Go through the records and show each line where the word "tbody" occurs.
++++++++++
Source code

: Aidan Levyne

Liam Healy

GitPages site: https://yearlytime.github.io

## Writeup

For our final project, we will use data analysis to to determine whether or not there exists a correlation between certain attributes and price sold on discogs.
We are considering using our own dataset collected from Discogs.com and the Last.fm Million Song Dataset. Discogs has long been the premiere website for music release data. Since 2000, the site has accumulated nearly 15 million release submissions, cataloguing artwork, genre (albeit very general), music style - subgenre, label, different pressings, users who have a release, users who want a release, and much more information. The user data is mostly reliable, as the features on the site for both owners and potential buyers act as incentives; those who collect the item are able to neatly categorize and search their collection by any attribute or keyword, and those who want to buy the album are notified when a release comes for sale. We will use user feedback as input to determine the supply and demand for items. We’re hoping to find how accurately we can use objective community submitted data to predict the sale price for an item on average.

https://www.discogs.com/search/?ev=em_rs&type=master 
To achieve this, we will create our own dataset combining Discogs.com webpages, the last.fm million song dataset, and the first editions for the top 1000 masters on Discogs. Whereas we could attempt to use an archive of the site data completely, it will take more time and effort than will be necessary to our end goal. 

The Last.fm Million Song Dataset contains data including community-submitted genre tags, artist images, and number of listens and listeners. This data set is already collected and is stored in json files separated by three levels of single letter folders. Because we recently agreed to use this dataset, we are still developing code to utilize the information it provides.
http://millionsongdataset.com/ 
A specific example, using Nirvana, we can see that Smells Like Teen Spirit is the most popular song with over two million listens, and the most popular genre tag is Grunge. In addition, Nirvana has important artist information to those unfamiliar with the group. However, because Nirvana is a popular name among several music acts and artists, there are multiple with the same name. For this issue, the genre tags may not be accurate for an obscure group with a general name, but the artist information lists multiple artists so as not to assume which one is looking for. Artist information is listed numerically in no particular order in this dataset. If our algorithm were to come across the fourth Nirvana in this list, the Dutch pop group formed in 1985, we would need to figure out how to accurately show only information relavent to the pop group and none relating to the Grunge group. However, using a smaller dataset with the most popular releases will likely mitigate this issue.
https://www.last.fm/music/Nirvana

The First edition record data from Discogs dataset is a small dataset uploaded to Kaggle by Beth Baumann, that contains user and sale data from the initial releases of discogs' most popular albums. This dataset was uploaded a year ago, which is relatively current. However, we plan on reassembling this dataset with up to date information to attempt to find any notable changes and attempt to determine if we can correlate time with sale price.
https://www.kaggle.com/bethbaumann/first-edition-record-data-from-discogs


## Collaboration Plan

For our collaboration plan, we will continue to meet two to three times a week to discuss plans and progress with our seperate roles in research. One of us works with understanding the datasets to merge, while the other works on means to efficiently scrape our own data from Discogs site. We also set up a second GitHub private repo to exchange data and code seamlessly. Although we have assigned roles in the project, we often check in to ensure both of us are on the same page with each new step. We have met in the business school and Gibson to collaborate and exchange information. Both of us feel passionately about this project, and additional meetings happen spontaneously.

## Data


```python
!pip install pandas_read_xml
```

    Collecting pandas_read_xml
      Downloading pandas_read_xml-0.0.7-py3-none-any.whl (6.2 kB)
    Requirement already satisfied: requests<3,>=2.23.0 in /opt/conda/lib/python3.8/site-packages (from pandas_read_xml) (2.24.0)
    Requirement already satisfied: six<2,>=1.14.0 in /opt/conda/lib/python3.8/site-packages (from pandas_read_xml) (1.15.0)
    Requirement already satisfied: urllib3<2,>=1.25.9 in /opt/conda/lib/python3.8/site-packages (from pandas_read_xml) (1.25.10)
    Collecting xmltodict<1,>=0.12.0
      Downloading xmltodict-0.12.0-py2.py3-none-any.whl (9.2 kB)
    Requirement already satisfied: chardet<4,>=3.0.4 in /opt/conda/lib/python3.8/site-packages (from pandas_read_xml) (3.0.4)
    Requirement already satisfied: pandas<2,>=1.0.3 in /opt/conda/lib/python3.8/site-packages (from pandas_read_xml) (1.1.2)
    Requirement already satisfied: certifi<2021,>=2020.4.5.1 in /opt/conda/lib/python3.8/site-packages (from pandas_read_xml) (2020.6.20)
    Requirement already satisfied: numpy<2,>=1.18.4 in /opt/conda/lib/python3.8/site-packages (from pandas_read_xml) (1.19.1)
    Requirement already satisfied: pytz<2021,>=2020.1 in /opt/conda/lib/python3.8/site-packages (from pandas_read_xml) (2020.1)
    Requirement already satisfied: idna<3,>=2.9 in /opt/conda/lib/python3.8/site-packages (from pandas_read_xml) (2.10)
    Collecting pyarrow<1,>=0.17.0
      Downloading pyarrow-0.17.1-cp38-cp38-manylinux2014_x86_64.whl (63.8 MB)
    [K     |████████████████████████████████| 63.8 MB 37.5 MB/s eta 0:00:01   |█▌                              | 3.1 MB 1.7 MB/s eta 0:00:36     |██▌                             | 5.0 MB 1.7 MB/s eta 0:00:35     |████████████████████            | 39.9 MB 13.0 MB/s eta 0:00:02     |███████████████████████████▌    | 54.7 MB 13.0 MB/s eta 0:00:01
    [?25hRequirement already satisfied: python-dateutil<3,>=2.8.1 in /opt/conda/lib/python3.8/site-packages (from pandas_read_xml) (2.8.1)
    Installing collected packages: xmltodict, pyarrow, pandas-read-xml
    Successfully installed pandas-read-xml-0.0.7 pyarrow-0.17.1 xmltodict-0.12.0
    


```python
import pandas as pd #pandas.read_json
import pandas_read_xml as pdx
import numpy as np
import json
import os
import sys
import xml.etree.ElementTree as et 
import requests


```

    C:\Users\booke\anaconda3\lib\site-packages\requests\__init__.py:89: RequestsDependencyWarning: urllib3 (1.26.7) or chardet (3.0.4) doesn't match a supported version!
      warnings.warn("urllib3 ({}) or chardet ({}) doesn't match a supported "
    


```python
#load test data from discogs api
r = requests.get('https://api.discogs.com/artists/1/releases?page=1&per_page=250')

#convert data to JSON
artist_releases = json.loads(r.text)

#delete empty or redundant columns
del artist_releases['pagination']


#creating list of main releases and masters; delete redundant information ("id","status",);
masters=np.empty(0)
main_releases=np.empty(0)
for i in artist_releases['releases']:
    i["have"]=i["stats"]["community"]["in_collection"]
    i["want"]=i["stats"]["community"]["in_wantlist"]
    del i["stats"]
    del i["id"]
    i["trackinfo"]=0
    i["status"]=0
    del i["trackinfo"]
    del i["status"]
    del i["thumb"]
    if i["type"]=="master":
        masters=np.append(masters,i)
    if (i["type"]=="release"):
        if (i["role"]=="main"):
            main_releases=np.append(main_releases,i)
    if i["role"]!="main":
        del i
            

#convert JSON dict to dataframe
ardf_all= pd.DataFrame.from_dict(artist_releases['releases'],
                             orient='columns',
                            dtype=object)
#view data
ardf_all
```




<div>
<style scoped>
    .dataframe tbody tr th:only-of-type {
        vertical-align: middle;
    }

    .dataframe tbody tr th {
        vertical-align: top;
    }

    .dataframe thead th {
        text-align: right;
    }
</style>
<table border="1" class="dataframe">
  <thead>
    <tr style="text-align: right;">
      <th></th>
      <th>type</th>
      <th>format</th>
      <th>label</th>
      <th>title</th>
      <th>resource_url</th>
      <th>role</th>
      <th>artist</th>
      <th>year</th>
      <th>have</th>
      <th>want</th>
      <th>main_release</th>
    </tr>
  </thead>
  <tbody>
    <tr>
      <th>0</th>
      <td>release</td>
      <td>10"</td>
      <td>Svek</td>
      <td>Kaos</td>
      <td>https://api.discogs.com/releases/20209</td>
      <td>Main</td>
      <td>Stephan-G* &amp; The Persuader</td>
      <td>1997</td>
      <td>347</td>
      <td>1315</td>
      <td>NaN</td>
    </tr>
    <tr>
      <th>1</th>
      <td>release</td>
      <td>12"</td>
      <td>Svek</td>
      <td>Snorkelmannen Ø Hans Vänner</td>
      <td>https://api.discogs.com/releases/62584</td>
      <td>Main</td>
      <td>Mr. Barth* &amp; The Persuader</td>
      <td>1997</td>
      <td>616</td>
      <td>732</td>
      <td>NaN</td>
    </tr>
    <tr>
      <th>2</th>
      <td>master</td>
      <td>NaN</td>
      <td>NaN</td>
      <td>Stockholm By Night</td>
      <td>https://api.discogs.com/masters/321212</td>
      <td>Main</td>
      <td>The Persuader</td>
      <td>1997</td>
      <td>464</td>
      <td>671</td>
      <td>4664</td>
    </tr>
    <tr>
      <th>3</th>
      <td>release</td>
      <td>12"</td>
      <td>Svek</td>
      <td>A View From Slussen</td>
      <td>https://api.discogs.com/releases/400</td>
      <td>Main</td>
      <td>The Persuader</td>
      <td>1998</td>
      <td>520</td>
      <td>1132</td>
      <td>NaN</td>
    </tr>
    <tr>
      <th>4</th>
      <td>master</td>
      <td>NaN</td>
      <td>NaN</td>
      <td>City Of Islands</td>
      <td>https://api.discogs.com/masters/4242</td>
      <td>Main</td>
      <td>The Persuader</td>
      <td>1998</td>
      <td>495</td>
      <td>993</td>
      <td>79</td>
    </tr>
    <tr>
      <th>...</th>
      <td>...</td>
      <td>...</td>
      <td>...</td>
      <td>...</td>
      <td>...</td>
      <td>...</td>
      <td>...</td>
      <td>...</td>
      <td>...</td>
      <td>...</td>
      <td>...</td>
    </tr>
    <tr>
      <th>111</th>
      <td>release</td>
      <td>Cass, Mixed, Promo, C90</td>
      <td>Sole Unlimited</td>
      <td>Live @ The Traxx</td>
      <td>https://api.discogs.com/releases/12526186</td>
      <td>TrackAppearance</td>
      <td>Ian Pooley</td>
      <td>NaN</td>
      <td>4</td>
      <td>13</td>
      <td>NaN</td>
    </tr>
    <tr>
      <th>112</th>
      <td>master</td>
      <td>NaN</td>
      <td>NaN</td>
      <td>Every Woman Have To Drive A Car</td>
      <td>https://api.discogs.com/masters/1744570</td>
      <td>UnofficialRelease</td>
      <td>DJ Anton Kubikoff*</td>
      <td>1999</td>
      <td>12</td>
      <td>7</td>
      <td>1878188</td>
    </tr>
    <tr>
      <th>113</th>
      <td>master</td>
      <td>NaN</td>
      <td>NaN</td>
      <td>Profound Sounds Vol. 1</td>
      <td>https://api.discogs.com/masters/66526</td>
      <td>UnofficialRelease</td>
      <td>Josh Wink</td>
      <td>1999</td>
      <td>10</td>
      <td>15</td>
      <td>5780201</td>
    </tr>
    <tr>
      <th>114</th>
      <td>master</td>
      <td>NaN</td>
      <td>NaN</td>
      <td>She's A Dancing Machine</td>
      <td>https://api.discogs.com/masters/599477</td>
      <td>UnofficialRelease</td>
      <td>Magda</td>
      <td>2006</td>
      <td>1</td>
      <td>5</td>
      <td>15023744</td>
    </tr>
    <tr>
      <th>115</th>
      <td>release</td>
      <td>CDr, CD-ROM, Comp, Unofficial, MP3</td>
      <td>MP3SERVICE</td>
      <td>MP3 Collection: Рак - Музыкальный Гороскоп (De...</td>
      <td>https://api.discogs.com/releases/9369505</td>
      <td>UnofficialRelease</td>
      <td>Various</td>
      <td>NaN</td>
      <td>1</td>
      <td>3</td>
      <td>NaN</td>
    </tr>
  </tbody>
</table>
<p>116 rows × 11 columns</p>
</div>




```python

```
++++++++++
ANSWER FOR THIS EXERCISE.
    .dataframe tbody tr th:only-of-type {
    .dataframe tbody tr th {
  <tbody>
  </tbody>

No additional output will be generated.